* _Exercise prompt_:
Each record should be given again exactly, and any picture in it left out.

Start of Information supplied

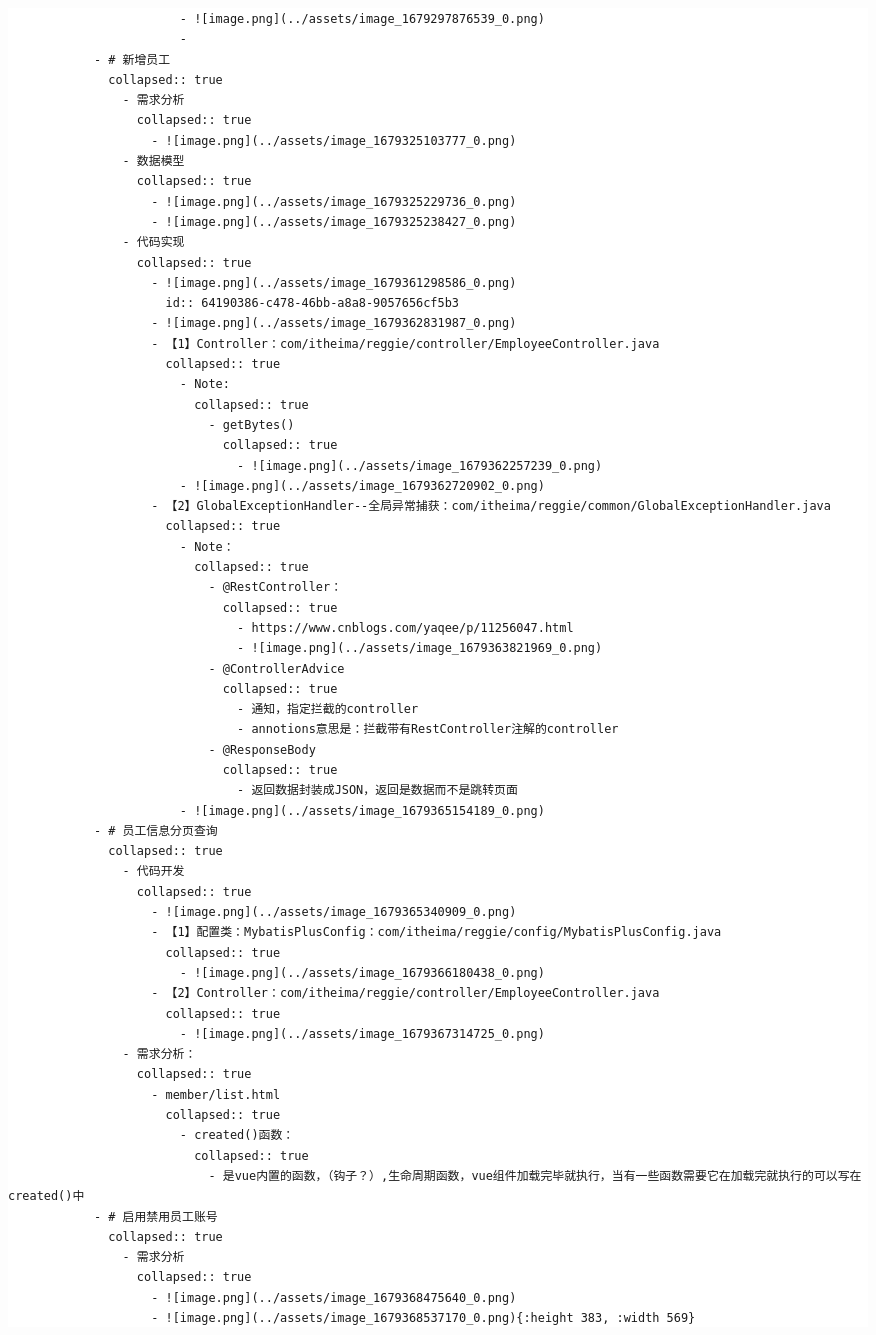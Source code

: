 							- ![image.png](../assets/image_1679297876539_0.png)
							-
				- # 新增员工
				  collapsed:: true
					- 需求分析
					  collapsed:: true
						- ![image.png](../assets/image_1679325103777_0.png)
					- 数据模型
					  collapsed:: true
						- ![image.png](../assets/image_1679325229736_0.png)
						- ![image.png](../assets/image_1679325238427_0.png)
					- 代码实现
					  collapsed:: true
						- ![image.png](../assets/image_1679361298586_0.png)
						  id:: 64190386-c478-46bb-a8a8-9057656cf5b3
						- ![image.png](../assets/image_1679362831987_0.png)
						- 【1】Controller：com/itheima/reggie/controller/EmployeeController.java
						  collapsed:: true
							- Note:
							  collapsed:: true
								- getBytes()
								  collapsed:: true
									- ![image.png](../assets/image_1679362257239_0.png)
							- ![image.png](../assets/image_1679362720902_0.png)
						- 【2】GlobalExceptionHandler--全局异常捕获：com/itheima/reggie/common/GlobalExceptionHandler.java
						  collapsed:: true
							- Note：
							  collapsed:: true
								- @RestController：
								  collapsed:: true
									- https://www.cnblogs.com/yaqee/p/11256047.html
									- ![image.png](../assets/image_1679363821969_0.png)
								- @ControllerAdvice
								  collapsed:: true
									- 通知，指定拦截的controller
									- annotions意思是：拦截带有RestController注解的controller
								- @ResponseBody
								  collapsed:: true
									- 返回数据封装成JSON，返回是数据而不是跳转页面
							- ![image.png](../assets/image_1679365154189_0.png)
				- # 员工信息分页查询
				  collapsed:: true
					- 代码开发
					  collapsed:: true
						- ![image.png](../assets/image_1679365340909_0.png)
						- 【1】配置类：MybatisPlusConfig：com/itheima/reggie/config/MybatisPlusConfig.java
						  collapsed:: true
							- ![image.png](../assets/image_1679366180438_0.png)
						- 【2】Controller：com/itheima/reggie/controller/EmployeeController.java
						  collapsed:: true
							- ![image.png](../assets/image_1679367314725_0.png)
					- 需求分析：
					  collapsed:: true
						- member/list.html
						  collapsed:: true
							- created()函数：
							  collapsed:: true
								- 是vue内置的函数，（钩子？）,生命周期函数，vue组件加载完毕就执行，当有一些函数需要它在加载完就执行的可以写在created()中
				- # 启用禁用员工账号
				  collapsed:: true
					- 需求分析
					  collapsed:: true
						- ![image.png](../assets/image_1679368475640_0.png)
						- ![image.png](../assets/image_1679368537170_0.png){:height 383, :width 569}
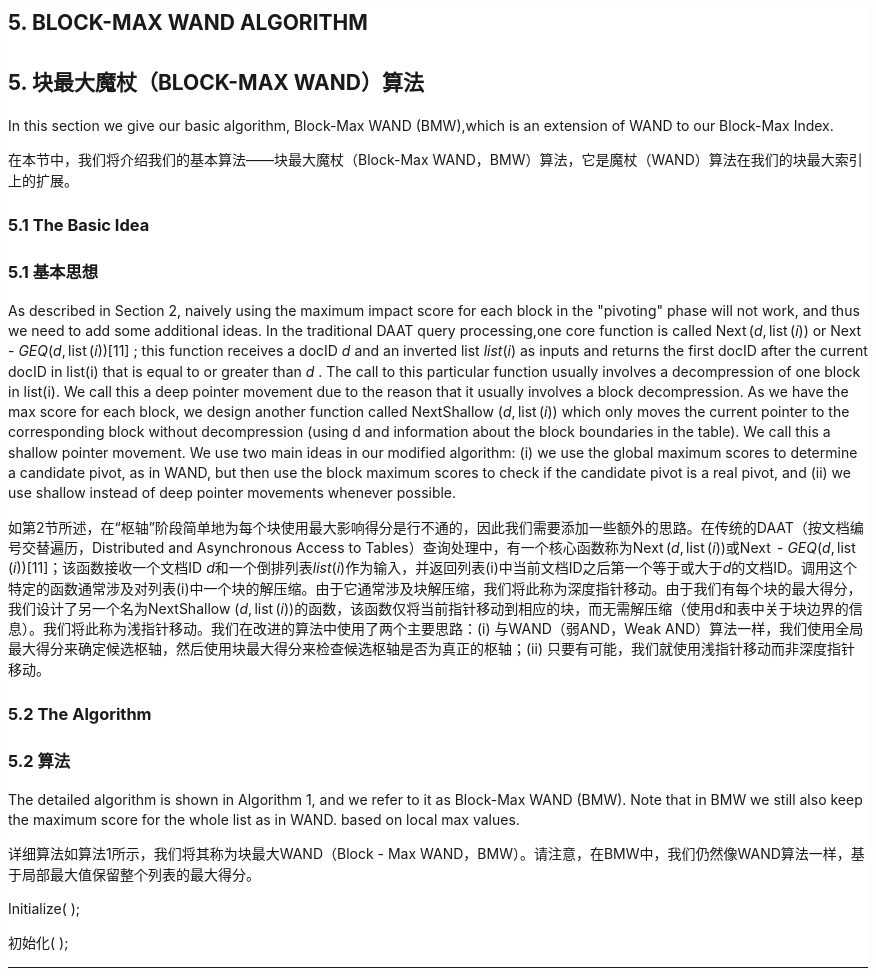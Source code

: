 ## 5. BLOCK-MAX WAND ALGORITHM

## 5. 块最大魔杖（BLOCK-MAX WAND）算法

In this section we give our basic algorithm, Block-Max WAND (BMW),which is an extension of WAND to our Block-Max Index.

在本节中，我们将介绍我们的基本算法——块最大魔杖（Block-Max WAND，BMW）算法，它是魔杖（WAND）算法在我们的块最大索引上的扩展。

### 5.1 The Basic Idea

### 5.1 基本思想

As described in Section 2, naively using the maximum impact score for each block in the "pivoting" phase will not work, and thus we need to add some additional ideas. In the traditional DAAT query processing,one core function is called $\operatorname{Next}\left( {d,\operatorname{list}\left( i\right) }\right)$ or $\operatorname{Next}$ - ${GEQ}\left( {d,\operatorname{list}\left( i\right) }\right) \left\lbrack  {11}\right\rbrack$ ; this function receives a docID $d$ and an inverted list ${list}\left( i\right)$ as inputs and returns the first docID after the current docID in list(i) that is equal to or greater than $d$ . The call to this particular function usually involves a decompression of one block in list(i). We call this a deep pointer movement due to the reason that it usually involves a block decompression. As we have the max score for each block, we design another function called NextShallow $\left( {d,\operatorname{list}\left( i\right) }\right)$ which only moves the current pointer to the corresponding block without decompression (using d and information about the block boundaries in the table). We call this a shallow pointer movement. We use two main ideas in our modified algorithm: (i) we use the global maximum scores to determine a candidate pivot, as in WAND, but then use the block maximum scores to check if the candidate pivot is a real pivot, and (ii) we use shallow instead of deep pointer movements whenever possible.

如第2节所述，在“枢轴”阶段简单地为每个块使用最大影响得分是行不通的，因此我们需要添加一些额外的思路。在传统的DAAT（按文档编号交替遍历，Distributed and Asynchronous Access to Tables）查询处理中，有一个核心函数称为$\operatorname{Next}\left( {d,\operatorname{list}\left( i\right) }\right)$或$\operatorname{Next}$ - ${GEQ}\left( {d,\operatorname{list}\left( i\right) }\right) \left\lbrack  {11}\right\rbrack$；该函数接收一个文档ID $d$和一个倒排列表${list}\left( i\right)$作为输入，并返回列表(i)中当前文档ID之后第一个等于或大于$d$的文档ID。调用这个特定的函数通常涉及对列表(i)中一个块的解压缩。由于它通常涉及块解压缩，我们将此称为深度指针移动。由于我们有每个块的最大得分，我们设计了另一个名为NextShallow $\left( {d,\operatorname{list}\left( i\right) }\right)$的函数，该函数仅将当前指针移动到相应的块，而无需解压缩（使用d和表中关于块边界的信息）。我们将此称为浅指针移动。我们在改进的算法中使用了两个主要思路：(i) 与WAND（弱AND，Weak AND）算法一样，我们使用全局最大得分来确定候选枢轴，然后使用块最大得分来检查候选枢轴是否为真正的枢轴；(ii) 只要有可能，我们就使用浅指针移动而非深度指针移动。

### 5.2 The Algorithm

### 5.2 算法

The detailed algorithm is shown in Algorithm 1, and we refer to it as Block-Max WAND (BMW). Note that in BMW we still also keep the maximum score for the whole list as in WAND. based on local max values.

详细算法如算法1所示，我们将其称为块最大WAND（Block - Max WAND，BMW）。请注意，在BMW中，我们仍然像WAND算法一样，基于局部最大值保留整个列表的最大得分。



Initialize(   );

初始化(   );

---
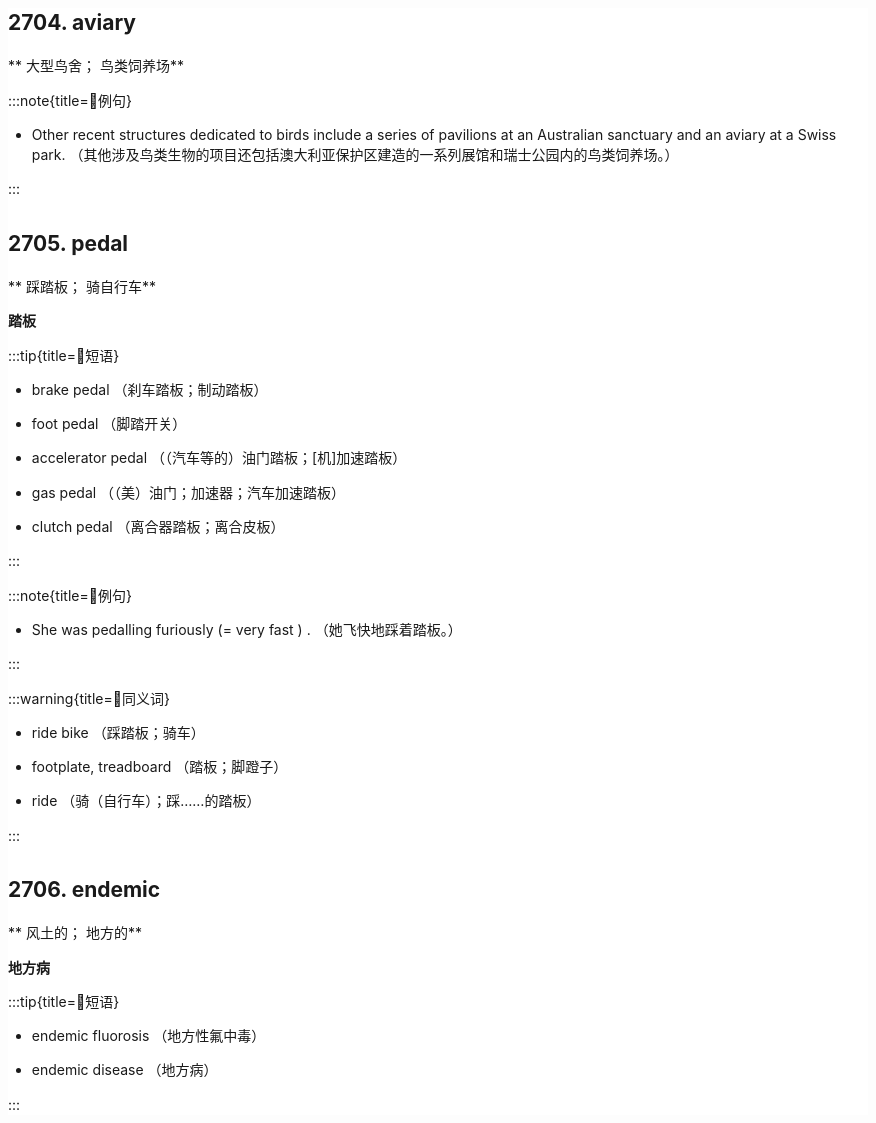 ## 2704. aviary

**  大型鸟舍； 鸟类饲养场**

:::note{title=🎤例句}

- Other recent structures dedicated to birds include a series of pavilions at an Australian sanctuary and an aviary at a Swiss park. （其他涉及鸟类生物的项目还包括澳大利亚保护区建造的一系列展馆和瑞士公园内的鸟类饲养场。）

:::

## 2705. pedal

** 踩踏板； 骑自行车**

**踏板**

:::tip{title=🤩短语}

- brake pedal （刹车踏板；制动踏板）

- foot pedal （脚踏开关）

- accelerator pedal （（汽车等的）油门踏板；[机]加速踏板）

- gas pedal （（美）油门；加速器；汽车加速踏板）

- clutch pedal （离合器踏板；离合皮板）

:::

:::note{title=🎤例句}

- She was pedalling furiously (= very fast ) . （她飞快地踩着踏板。）

:::

:::warning{title=🤔同义词}

- ride bike （踩踏板；骑车）

- footplate, treadboard （踏板；脚蹬子）

- ride （骑（自行车）；踩……的踏板）

:::


## 2706. endemic

** 风土的； 地方的**

**地方病**

:::tip{title=🤩短语}

- endemic fluorosis （地方性氟中毒）

- endemic disease （地方病）

:::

End of Information supplied

* _Task output_:
Source code

: 							- ![image.png](../assets/image_1679297876539_0.png)
							-
				- # 新增员工
				  collapsed:: true
					- 需求分析
					  collapsed:: true
						- ![image.png](../assets/image_1679325103777_0.png)
					- 数据模型
					  collapsed:: true
						- ![image.png](../assets/image_1679325229736_0.png)
						- ![image.png](../assets/image_1679325238427_0.png)
					- 代码实现
					  collapsed:: true
						- ![image.png](../assets/image_1679361298586_0.png)
						  id:: 64190386-c478-46bb-a8a8-9057656cf5b3
						- ![image.png](../assets/image_1679362831987_0.png)
						- 【1】Controller：com/itheima/reggie/controller/EmployeeController.java
						  collapsed:: true
							- Note:
							  collapsed:: true
								- getBytes()
								  collapsed:: true
									- ![image.png](../assets/image_1679362257239_0.png)
							- ![image.png](../assets/image_1679362720902_0.png)
						- 【2】GlobalExceptionHandler--全局异常捕获：com/itheima/reggie/common/GlobalExceptionHandler.java
						  collapsed:: true
							- Note：
							  collapsed:: true
								- @RestController：
								  collapsed:: true
									- https://www.cnblogs.com/yaqee/p/11256047.html
									- ![image.png](../assets/image_1679363821969_0.png)
								- @ControllerAdvice
								  collapsed:: true
									- 通知，指定拦截的controller
									- annotions意思是：拦截带有RestController注解的controller
								- @ResponseBody
								  collapsed:: true
									- 返回数据封装成JSON，返回是数据而不是跳转页面
							- ![image.png](../assets/image_1679365154189_0.png)
				- # 员工信息分页查询
				  collapsed:: true
					- 代码开发
					  collapsed:: true
						- ![image.png](../assets/image_1679365340909_0.png)
						- 【1】配置类：MybatisPlusConfig：com/itheima/reggie/config/MybatisPlusConfig.java
						  collapsed:: true
							- ![image.png](../assets/image_1679366180438_0.png)
						- 【2】Controller：com/itheima/reggie/controller/EmployeeController.java
						  collapsed:: true
							- ![image.png](../assets/image_1679367314725_0.png)
					- 需求分析：
					  collapsed:: true
						- member/list.html
						  collapsed:: true
							- created()函数：
							  collapsed:: true
								- 是vue内置的函数，（钩子？）,生命周期函数，vue组件加载完毕就执行，当有一些函数需要它在加载完就执行的可以写在created()中
				- # 启用禁用员工账号
				  collapsed:: true
					- 需求分析
					  collapsed:: true
						- ![image.png](../assets/image_1679368475640_0.png)
						- ![image.png](../assets/image_1679368537170_0.png){:height 383, :width 569}
Source code

: ## 5. BLOCK-MAX WAND ALGORITHM

## 5. 块最大魔杖（BLOCK-MAX WAND）算法

In this section we give our basic algorithm, Block-Max WAND (BMW),which is an extension of WAND to our Block-Max Index.

在本节中，我们将介绍我们的基本算法——块最大魔杖（Block-Max WAND，BMW）算法，它是魔杖（WAND）算法在我们的块最大索引上的扩展。

### 5.1 The Basic Idea

### 5.1 基本思想

As described in Section 2, naively using the maximum impact score for each block in the "pivoting" phase will not work, and thus we need to add some additional ideas. In the traditional DAAT query processing,one core function is called $\operatorname{Next}\left( {d,\operatorname{list}\left( i\right) }\right)$ or $\operatorname{Next}$ - ${GEQ}\left( {d,\operatorname{list}\left( i\right) }\right) \left\lbrack  {11}\right\rbrack$ ; this function receives a docID $d$ and an inverted list ${list}\left( i\right)$ as inputs and returns the first docID after the current docID in list(i) that is equal to or greater than $d$ . The call to this particular function usually involves a decompression of one block in list(i). We call this a deep pointer movement due to the reason that it usually involves a block decompression. As we have the max score for each block, we design another function called NextShallow $\left( {d,\operatorname{list}\left( i\right) }\right)$ which only moves the current pointer to the corresponding block without decompression (using d and information about the block boundaries in the table). We call this a shallow pointer movement. We use two main ideas in our modified algorithm: (i) we use the global maximum scores to determine a candidate pivot, as in WAND, but then use the block maximum scores to check if the candidate pivot is a real pivot, and (ii) we use shallow instead of deep pointer movements whenever possible.

如第2节所述，在“枢轴”阶段简单地为每个块使用最大影响得分是行不通的，因此我们需要添加一些额外的思路。在传统的DAAT（按文档编号交替遍历，Distributed and Asynchronous Access to Tables）查询处理中，有一个核心函数称为$\operatorname{Next}\left( {d,\operatorname{list}\left( i\right) }\right)$或$\operatorname{Next}$ - ${GEQ}\left( {d,\operatorname{list}\left( i\right) }\right) \left\lbrack  {11}\right\rbrack$；该函数接收一个文档ID $d$和一个倒排列表${list}\left( i\right)$作为输入，并返回列表(i)中当前文档ID之后第一个等于或大于$d$的文档ID。调用这个特定的函数通常涉及对列表(i)中一个块的解压缩。由于它通常涉及块解压缩，我们将此称为深度指针移动。由于我们有每个块的最大得分，我们设计了另一个名为NextShallow $\left( {d,\operatorname{list}\left( i\right) }\right)$的函数，该函数仅将当前指针移动到相应的块，而无需解压缩（使用d和表中关于块边界的信息）。我们将此称为浅指针移动。我们在改进的算法中使用了两个主要思路：(i) 与WAND（弱AND，Weak AND）算法一样，我们使用全局最大得分来确定候选枢轴，然后使用块最大得分来检查候选枢轴是否为真正的枢轴；(ii) 只要有可能，我们就使用浅指针移动而非深度指针移动。

### 5.2 The Algorithm

### 5.2 算法

The detailed algorithm is shown in Algorithm 1, and we refer to it as Block-Max WAND (BMW). Note that in BMW we still also keep the maximum score for the whole list as in WAND. based on local max values.

详细算法如算法1所示，我们将其称为块最大WAND（Block - Max WAND，BMW）。请注意，在BMW中，我们仍然像WAND算法一样，基于局部最大值保留整个列表的最大得分。



Initialize(   );

初始化(   );

---
 ## 2704. aviary

**  大型鸟舍； 鸟类饲养场**

:::note{title=🎤例句}

- Other recent structures dedicated to birds include a series of pavilions at an Australian sanctuary and an aviary at a Swiss park. （其他涉及鸟类生物的项目还包括澳大利亚保护区建造的一系列展馆和瑞士公园内的鸟类饲养场。）

:::

## 2705. pedal

** 踩踏板； 骑自行车**

**踏板**

:::tip{title=🤩短语}

- brake pedal （刹车踏板；制动踏板）

- foot pedal （脚踏开关）

- accelerator pedal （（汽车等的）油门踏板；[机]加速踏板）

- gas pedal （（美）油门；加速器；汽车加速踏板）

- clutch pedal （离合器踏板；离合皮板）

:::

:::note{title=🎤例句}

- She was pedalling furiously (= very fast ) . （她飞快地踩着踏板。）

:::

:::warning{title=🤔同义词}

- ride bike （踩踏板；骑车）

- footplate, treadboard （踏板；脚蹬子）

- ride （骑（自行车）；踩……的踏板）

:::


## 2706. endemic

** 风土的； 地方的**

**地方病**

:::tip{title=🤩短语}

- endemic fluorosis （地方性氟中毒）

- endemic disease （地方病）

:::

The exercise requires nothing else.